Sep 22, 2005 20:51
Seriously, this summer was amazing. Treeplanting really changed me, made me see beauty amid burning, bug-bitten, swollen, raw misery. Something about survival. Money evaporating into meaningless digits. I couldn't plant trees for the money but I could do it for a cigarette, or a joint, or a shot of whiskey, or a piece of candy. Treeplanting also gave me carpal tunnel syndrome, so it's stupid for me to go back next year, but I want to.. I need to. It's soul cleansing. I'm sounding awfully idealistic here. Obviously it's some of the worst hell you can imagine, but there's something about extremes that really makes you appreciate life fully. Creature comforts: warmth, dryness, food, water, sleep. It forces you to passion. People start singing at the top of their lungs, touching each other, letting themselves go and really coming close like you can't in glass walled cities. I don't want to lose this feeling. I still sing here, when I'm biking or walking. But people look at you funny, or glare. I just want to grab them by the shoulders and scream "Open yourself!!" and have them cry and tell me how they've plastered their faces with annoyance and uninterested disapproval because that's how everyone else looks in the city. I smile all the time, now.
My final goodbye to Guillaume: Yes, he left me on the side of the highway, Highway 169 in Northern Quebec, Eastbound, with only my backpack and my fiddle. He kissed me over and over and told me to be careful and that he wished I was going treeplanting with him and that he'd miss me. Then he put on his aviator sunglasses and pulled down his cowboy hat and rode off into the sun. West. East. We always pulled in opposite directions, and finally we tore apart.
I hitched down to Quebec city, wandered around for a few days, then caught a bus down to Halifax and up to Cape Breton. I went to the Gaelic college and convinced them to enroll me, late, into the session. So I took fiddle, step dancing, and piano accompaniment. I met Olivier, an awesome musician who was in all my classes. We ended up travelling around Cape Breton together, going to kitchen parties, sessions, square dances (!), and even to Natalie and Buddy MacMaster's CD Release party. After the parties we'd drive to the nearest beach and set up a tent in the starlight.. We'd wake up with the sun and spend the days playing in the ocean waves.. I came back to Ottawa as late as possible: the very day that classes started.

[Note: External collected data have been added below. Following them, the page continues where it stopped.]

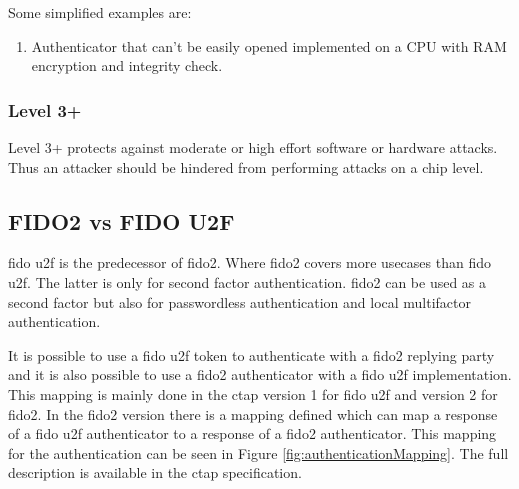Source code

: \documentclass[a4paper, 11pt]{scrartcl}
\begin{document}
Some simplified examples are:
\begin{enumerate}
  \item Authenticator that can't be easily opened implemented on a CPU with RAM encryption and integrity check.
\end{enumerate}

\subsubsection{Level 3+}
Level 3+ protects against moderate or high effort software or hardware attacks. Thus an attacker should be hindered from performing attacks on a chip level. \cite{fido:authenticator:level3_plus}

\subsection{FIDO2 vs FIDO U2F}

\gls{fido} \gls{u2f} is the predecessor of \gls{fido2}. Where \gls{fido2} covers more usecases than \gls{fido} \gls{u2f}. The latter is only for second factor authentication. \gls{fido2} can be used as a second factor but also for passwordless authentication and local multifactor authentication. \cite{yubico:whatIsFido2}

It is possible to use a \gls{fido} \gls{u2f} token to authenticate with a \gls{fido2} replying party and it is also possible to use a \gls{fido2} authenticator with a \gls{fido} \gls{u2f} implementation. This mapping is mainly done in the \gls{ctap} version 1 for \gls{fido} \gls{u2f} and version 2 for \gls{fido2}. In the \gls{fido2} version there is a mapping defined which can map a response of a \gls{fido} \gls{u2f} authenticator to a response of a \gls{fido2} authenticator. This mapping for the authentication can be seen in Figure \ref{fig:authenticationMapping}. The full description is available in the \gls{ctap} specification. \cite{yubico:whatIsFido2, ctap:interoperability}
\end{document}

And here I am. Sick, for the first time since the last time I was in Ottawa- this place is cursed, dull and unprofitable. Everyone works for the government and hates life. I'm escaping to Montreal tomorrow to see Olivier and some friends..
Oh, how stubbornly does love- or even that cunning semblance of love which flourishes in the imagination, but strikes no depth of root into the heart- how stubbornly does it hold its faith, until the moment come, when it is doomed to vanish into thin mist!